Stored dataset items:
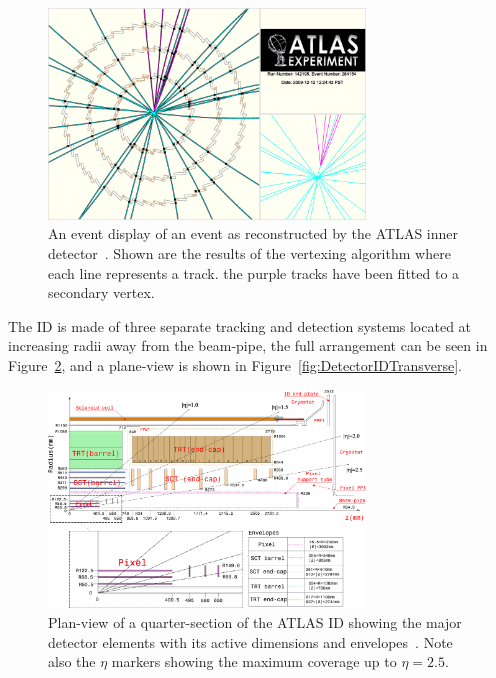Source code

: \begin{figure}[htbp]
  \centering
  \includegraphics[width=0.75\textwidth]{PartDetector/Diagrams/fig_14.eps}
  \caption[An event display of an event as reconstructed by the ATLAS inner detector.]{An event display of an event as reconstructed by the ATLAS inner detector~\cite{Detector:ATLASExperimentGeneral}. Shown are the results of the vertexing algorithm where each line represents a track. the purple tracks have been fitted to a secondary vertex.}
  \label{fig:DetectorEventDisplayID}
\end{figure}

The ID is made of three separate tracking and detection systems located at increasing radii away from the beam-pipe, the full arrangement can be seen in Figure~\ref{fig:DetectorIDQuarter}, and a plane-view is shown in Figure~\ref{fig:DetectorIDTransverse}.

\begin{figure}
  \centering
    \includegraphics[width=0.75\textwidth]{PartDetector/Diagrams/Detector_ID_QuarterView.eps}
    \caption[Plan-view of a quarter-section of the ATLAS ID showing the major detector elements with its active dimensions and envelopes.]{Plan-view of a quarter-section of the ATLAS ID showing the major detector elements with its active dimensions and envelopes~\cite{Detector:ATLASExperimentGeneral}. Note also the $\eta$ markers showing the maximum coverage up to $\eta=2.5$.}
  \label{fig:DetectorIDQuarter}
\end{figure}
  
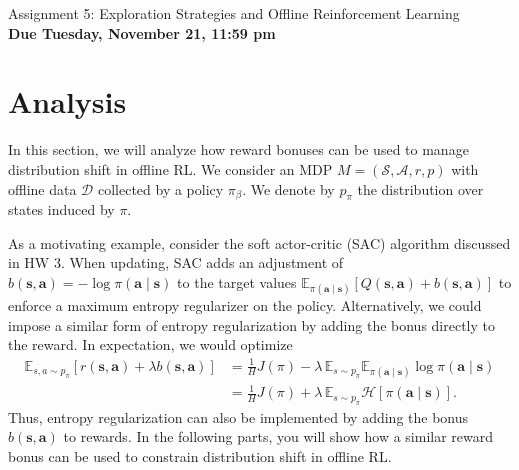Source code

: \documentclass{article}
\def\D{\mathcal{D}}
\def\S{\mathcal{S}}
\def\A{\mathcal{A}}
\def\s{\mathbf{s}}
\def\a{\mathbf{a}}
\def\E{\mathbb{E}}
\def\pib{\pi_{\beta}}
\begin{document}

\begin{centering}
    {\Large Assignment 5: Exploration Strategies and Offline Reinforcement Learning} \\
    \vspace{.25cm}
    \textbf{Due Tuesday, November 21, 11:59 pm} \\
\end{centering}

\section{Analysis}
\label{sec:analysis}
\def\H{\mathcal{H}}

In this section, we will analyze how reward bonuses can be used to manage distribution shift in offline RL. We consider an MDP $M=(\S,\A,r,p)$ with offline data $\D$ collected by a policy $\pib$. We denote by $p_\pi$ the distribution over states induced by $\pi$.


As a motivating example, consider the soft actor-critic (SAC) algorithm discussed in HW 3. When updating, SAC adds an adjustment of $b(\s,\a)=-\log \pi(\a\mid\s)$ to the target values $\E_{\pi(\a\mid\s)}[Q(\s,\a)+b(\s,\a)]$ to enforce a maximum entropy regularizer on the policy. Alternatively, we could impose a similar form of entropy regularization by adding the bonus directly to the reward. In expectation, we would optimize \begin{align*}
  \E_{s,a\sim p_\pi} [r(\s,\a)+\lambda b(\s,\a)] 
  &= \tfrac1H J(\pi)-\lambda\,\E_{s\sim p_\pi}\E_{\pi(\a\mid\s)}\log \pi(\a\mid\s) \\
  &= \tfrac1H J(\pi)+\lambda\,\E_{s\sim p_\pi}\H[\pi(\a\mid\s)].
\end{align*}
Thus, entropy regularization can also be implemented by adding the bonus $b(\s,\a)$ to rewards. In the following parts, you will show how a similar reward bonus can be used to constrain distribution shift in offline RL.
\end{document}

▸ Work order
Transcribe every line from the records above without alteration, and leave out the images.

▸ Answer box
Source code

: \begin{figure}[htbp]
  \centering
  \includegraphics[width=0.75\textwidth]{PartDetector/Diagrams/fig_14.eps}
  \caption[An event display of an event as reconstructed by the ATLAS inner detector.]{An event display of an event as reconstructed by the ATLAS inner detector~\cite{Detector:ATLASExperimentGeneral}. Shown are the results of the vertexing algorithm where each line represents a track. the purple tracks have been fitted to a secondary vertex.}
  \label{fig:DetectorEventDisplayID}
\end{figure}

The ID is made of three separate tracking and detection systems located at increasing radii away from the beam-pipe, the full arrangement can be seen in Figure~\ref{fig:DetectorIDQuarter}, and a plane-view is shown in Figure~\ref{fig:DetectorIDTransverse}.

\begin{figure}
  \centering
    \includegraphics[width=0.75\textwidth]{PartDetector/Diagrams/Detector_ID_QuarterView.eps}
    \caption[Plan-view of a quarter-section of the ATLAS ID showing the major detector elements with its active dimensions and envelopes.]{Plan-view of a quarter-section of the ATLAS ID showing the major detector elements with its active dimensions and envelopes~\cite{Detector:ATLASExperimentGeneral}. Note also the $\eta$ markers showing the maximum coverage up to $\eta=2.5$.}
  \label{fig:DetectorIDQuarter}
\end{figure}
  
Source code

: \documentclass{article}
\def\D{\mathcal{D}}
\def\S{\mathcal{S}}
\def\A{\mathcal{A}}
\def\s{\mathbf{s}}
\def\a{\mathbf{a}}
\def\E{\mathbb{E}}
\def\pib{\pi_{\beta}}
\begin{document}

\begin{centering}
    {\Large Assignment 5: Exploration Strategies and Offline Reinforcement Learning} \\
    \vspace{.25cm}
    \textbf{Due Tuesday, November 21, 11:59 pm} \\
\end{centering}

\section{Analysis}
\label{sec:analysis}
\def\H{\mathcal{H}}

In this section, we will analyze how reward bonuses can be used to manage distribution shift in offline RL. We consider an MDP $M=(\S,\A,r,p)$ with offline data $\D$ collected by a policy $\pib$. We denote by $p_\pi$ the distribution over states induced by $\pi$.


As a motivating example, consider the soft actor-critic (SAC) algorithm discussed in HW 3. When updating, SAC adds an adjustment of $b(\s,\a)=-\log \pi(\a\mid\s)$ to the target values $\E_{\pi(\a\mid\s)}[Q(\s,\a)+b(\s,\a)]$ to enforce a maximum entropy regularizer on the policy. Alternatively, we could impose a similar form of entropy regularization by adding the bonus directly to the reward. In expectation, we would optimize \begin{align*}
  \E_{s,a\sim p_\pi} [r(\s,\a)+\lambda b(\s,\a)] 
  &= \tfrac1H J(\pi)-\lambda\,\E_{s\sim p_\pi}\E_{\pi(\a\mid\s)}\log \pi(\a\mid\s) \\
  &= \tfrac1H J(\pi)+\lambda\,\E_{s\sim p_\pi}\H[\pi(\a\mid\s)].
\end{align*}
Thus, entropy regularization can also be implemented by adding the bonus $b(\s,\a)$ to rewards. In the following parts, you will show how a similar reward bonus can be used to constrain distribution shift in offline RL.
\end{document}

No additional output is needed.